▶ _Activity_: Find the line in the entries below that contains "- Cancelar venda de item". Repeat it exactly, and every line after it through the line that contains "## Notas Importantes".

Data records
+---+

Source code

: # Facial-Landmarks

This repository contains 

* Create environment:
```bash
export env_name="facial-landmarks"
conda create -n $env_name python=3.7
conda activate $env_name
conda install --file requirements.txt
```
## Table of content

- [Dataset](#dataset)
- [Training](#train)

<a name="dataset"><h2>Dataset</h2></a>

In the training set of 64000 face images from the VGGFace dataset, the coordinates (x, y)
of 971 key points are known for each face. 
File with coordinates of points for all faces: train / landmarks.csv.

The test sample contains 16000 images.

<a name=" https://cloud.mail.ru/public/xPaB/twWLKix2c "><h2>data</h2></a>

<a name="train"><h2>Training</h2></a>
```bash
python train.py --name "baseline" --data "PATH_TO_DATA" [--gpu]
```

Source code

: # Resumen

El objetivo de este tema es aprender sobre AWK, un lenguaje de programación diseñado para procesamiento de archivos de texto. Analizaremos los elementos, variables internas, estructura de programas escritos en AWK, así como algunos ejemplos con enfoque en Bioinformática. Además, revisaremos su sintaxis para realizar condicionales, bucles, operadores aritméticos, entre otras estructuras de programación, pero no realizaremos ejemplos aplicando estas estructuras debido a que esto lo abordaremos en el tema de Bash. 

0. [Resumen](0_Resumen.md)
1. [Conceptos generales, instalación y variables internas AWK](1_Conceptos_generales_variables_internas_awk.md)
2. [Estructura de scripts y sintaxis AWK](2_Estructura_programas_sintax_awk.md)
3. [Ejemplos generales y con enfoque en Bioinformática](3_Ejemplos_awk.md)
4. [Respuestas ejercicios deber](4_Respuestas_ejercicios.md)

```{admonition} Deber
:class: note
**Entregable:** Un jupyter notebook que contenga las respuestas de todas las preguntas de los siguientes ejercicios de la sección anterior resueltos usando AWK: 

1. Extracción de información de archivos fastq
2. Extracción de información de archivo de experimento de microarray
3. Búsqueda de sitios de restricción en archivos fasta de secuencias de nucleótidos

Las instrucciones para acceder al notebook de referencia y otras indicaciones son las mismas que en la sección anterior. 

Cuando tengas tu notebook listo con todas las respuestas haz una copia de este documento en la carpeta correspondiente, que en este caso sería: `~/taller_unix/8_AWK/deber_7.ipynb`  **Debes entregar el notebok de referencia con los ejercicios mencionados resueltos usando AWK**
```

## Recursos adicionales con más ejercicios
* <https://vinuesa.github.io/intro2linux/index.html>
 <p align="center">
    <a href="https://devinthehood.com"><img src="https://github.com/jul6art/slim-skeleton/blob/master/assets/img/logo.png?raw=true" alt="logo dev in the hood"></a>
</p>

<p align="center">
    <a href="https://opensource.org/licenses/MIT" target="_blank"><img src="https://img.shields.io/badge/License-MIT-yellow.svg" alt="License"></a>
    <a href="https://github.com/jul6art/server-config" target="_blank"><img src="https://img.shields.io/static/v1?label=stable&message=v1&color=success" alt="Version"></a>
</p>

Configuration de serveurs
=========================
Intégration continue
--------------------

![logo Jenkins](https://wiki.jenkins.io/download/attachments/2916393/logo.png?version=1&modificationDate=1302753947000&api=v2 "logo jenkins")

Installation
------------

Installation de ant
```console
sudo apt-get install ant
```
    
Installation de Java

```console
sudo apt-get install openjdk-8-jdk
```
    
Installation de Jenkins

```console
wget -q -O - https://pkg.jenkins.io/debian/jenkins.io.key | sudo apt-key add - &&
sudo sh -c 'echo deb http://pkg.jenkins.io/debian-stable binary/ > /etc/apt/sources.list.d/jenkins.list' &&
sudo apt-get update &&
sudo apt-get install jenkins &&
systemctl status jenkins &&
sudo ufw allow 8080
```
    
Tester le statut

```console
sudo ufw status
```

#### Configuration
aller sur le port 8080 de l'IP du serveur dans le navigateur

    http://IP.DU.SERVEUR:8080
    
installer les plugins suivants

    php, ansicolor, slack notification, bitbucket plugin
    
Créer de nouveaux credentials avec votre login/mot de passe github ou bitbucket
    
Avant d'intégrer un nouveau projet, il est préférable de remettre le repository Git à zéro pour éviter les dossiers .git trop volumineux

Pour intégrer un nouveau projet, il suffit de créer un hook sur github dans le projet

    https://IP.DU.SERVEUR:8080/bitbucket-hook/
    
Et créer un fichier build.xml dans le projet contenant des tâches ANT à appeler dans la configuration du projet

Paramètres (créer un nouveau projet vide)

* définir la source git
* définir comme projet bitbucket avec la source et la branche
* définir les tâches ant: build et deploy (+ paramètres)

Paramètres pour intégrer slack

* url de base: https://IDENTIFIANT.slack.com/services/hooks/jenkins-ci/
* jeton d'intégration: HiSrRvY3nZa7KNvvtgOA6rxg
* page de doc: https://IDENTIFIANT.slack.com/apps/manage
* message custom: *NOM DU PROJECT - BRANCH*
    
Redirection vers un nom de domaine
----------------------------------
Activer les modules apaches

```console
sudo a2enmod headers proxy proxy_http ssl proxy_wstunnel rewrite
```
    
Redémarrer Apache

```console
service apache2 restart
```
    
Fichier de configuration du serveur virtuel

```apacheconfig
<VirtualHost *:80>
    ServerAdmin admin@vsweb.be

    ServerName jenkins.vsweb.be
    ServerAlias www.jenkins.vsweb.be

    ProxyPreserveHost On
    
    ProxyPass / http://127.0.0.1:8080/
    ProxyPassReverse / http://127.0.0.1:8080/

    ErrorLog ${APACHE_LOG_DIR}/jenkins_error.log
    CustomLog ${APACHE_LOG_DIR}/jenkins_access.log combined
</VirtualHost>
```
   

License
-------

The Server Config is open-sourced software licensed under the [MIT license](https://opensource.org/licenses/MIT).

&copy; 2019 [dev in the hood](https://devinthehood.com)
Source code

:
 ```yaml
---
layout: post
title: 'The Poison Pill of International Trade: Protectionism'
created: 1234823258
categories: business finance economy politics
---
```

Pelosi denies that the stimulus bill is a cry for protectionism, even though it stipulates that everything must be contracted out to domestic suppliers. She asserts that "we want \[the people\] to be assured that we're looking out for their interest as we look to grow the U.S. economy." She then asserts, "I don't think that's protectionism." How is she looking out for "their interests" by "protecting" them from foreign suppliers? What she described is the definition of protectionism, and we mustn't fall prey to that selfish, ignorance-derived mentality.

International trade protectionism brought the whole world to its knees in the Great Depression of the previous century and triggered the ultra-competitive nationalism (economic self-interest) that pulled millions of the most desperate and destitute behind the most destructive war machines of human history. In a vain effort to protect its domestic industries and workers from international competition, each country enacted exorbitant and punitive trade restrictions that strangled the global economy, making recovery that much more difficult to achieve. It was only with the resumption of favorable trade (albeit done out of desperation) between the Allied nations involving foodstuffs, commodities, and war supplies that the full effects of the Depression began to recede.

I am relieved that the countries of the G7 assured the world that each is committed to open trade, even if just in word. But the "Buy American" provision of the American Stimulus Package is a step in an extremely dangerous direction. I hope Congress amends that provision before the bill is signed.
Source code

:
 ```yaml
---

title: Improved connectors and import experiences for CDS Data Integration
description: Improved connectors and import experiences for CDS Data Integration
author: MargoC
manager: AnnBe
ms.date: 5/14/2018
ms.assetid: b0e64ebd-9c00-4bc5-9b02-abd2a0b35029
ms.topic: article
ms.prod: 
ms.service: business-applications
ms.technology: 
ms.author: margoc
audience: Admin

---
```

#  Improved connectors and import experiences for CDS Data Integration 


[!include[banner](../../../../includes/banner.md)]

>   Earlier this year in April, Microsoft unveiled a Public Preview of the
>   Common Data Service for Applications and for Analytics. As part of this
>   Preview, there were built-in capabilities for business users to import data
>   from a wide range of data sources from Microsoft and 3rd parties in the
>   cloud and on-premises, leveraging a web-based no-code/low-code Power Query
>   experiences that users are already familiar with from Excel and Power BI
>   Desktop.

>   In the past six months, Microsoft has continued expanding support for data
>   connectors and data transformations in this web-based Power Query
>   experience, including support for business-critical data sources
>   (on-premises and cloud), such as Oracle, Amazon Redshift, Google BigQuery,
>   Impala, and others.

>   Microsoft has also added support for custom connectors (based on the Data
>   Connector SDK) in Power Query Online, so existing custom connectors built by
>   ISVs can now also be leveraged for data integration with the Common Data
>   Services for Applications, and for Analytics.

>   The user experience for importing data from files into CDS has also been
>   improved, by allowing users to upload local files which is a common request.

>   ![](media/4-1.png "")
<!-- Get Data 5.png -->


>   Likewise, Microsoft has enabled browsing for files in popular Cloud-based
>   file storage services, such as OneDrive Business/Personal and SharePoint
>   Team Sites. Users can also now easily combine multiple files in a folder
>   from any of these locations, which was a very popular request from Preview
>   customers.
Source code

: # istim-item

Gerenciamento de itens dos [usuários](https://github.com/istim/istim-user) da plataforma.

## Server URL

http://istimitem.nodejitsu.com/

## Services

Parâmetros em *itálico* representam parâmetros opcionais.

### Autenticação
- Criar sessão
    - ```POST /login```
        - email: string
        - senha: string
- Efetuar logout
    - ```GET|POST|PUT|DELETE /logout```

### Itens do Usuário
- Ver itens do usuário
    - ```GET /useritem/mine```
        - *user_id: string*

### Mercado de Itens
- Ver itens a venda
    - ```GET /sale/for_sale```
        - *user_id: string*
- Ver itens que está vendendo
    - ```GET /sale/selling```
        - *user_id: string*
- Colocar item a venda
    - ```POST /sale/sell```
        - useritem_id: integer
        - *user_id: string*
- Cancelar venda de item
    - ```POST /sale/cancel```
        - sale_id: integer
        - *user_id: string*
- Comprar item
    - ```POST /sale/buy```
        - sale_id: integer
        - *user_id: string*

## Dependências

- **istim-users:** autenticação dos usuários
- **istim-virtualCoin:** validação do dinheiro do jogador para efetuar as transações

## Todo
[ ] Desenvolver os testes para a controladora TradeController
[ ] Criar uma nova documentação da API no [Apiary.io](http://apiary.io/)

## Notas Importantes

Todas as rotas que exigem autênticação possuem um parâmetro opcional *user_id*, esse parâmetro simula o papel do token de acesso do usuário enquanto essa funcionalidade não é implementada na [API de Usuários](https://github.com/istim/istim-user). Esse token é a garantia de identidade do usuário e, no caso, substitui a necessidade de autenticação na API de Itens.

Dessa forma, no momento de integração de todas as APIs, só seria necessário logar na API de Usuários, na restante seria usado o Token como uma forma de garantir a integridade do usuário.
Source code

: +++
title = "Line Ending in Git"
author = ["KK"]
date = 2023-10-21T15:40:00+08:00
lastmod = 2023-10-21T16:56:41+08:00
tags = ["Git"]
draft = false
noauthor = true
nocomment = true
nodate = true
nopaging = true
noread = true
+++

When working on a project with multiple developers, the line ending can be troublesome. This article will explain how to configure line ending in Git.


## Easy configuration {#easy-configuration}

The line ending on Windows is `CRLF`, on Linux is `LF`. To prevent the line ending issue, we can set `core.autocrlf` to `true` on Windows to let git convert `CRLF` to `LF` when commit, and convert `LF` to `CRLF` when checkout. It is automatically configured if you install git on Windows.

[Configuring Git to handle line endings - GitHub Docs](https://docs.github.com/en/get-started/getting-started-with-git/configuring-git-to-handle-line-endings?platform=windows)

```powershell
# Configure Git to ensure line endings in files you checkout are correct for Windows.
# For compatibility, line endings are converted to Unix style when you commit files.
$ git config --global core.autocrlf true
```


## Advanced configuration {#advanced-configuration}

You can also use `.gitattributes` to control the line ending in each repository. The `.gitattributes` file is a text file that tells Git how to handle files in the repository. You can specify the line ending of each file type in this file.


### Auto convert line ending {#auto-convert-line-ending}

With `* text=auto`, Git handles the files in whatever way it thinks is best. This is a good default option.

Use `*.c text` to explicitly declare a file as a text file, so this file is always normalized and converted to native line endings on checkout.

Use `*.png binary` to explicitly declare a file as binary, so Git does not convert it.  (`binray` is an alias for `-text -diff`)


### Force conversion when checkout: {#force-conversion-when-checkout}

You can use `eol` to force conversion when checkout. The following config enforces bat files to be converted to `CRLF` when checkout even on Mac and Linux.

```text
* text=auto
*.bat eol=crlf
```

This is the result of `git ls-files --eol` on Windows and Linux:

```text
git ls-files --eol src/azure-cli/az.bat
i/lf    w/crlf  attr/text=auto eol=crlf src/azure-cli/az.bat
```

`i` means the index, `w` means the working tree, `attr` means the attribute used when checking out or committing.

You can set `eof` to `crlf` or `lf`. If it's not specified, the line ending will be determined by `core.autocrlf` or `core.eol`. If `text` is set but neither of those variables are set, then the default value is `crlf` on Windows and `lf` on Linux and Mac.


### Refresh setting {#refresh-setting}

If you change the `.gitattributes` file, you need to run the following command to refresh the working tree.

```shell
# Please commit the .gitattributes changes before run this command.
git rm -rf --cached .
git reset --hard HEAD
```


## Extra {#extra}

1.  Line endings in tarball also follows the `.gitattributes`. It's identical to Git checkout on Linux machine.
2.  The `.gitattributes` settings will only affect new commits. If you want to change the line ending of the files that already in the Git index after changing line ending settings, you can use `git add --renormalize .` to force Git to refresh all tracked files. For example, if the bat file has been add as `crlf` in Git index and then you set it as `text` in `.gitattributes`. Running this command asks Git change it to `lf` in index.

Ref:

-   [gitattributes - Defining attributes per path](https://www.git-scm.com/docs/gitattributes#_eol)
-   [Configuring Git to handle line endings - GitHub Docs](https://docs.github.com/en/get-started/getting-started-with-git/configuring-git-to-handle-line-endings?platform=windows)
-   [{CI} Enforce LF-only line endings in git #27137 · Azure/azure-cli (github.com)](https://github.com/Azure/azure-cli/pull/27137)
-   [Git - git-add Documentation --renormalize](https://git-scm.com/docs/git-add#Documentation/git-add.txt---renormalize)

+---+

▶ _Exercise result_:
- Cancelar venda de item
    - ```POST /sale/cancel```
        - sale_id: integer
        - *user_id: string*
- Comprar item
    - ```POST /sale/buy```
        - sale_id: integer
        - *user_id: string*

## Dependências

- **istim-users:** autenticação dos usuários
- **istim-virtualCoin:** validação do dinheiro do jogador para efetuar as transações

## Todo
[ ] Desenvolver os testes para a controladora TradeController
[ ] Criar uma nova documentação da API no [Apiary.io](http://apiary.io/)

## Notas Importantes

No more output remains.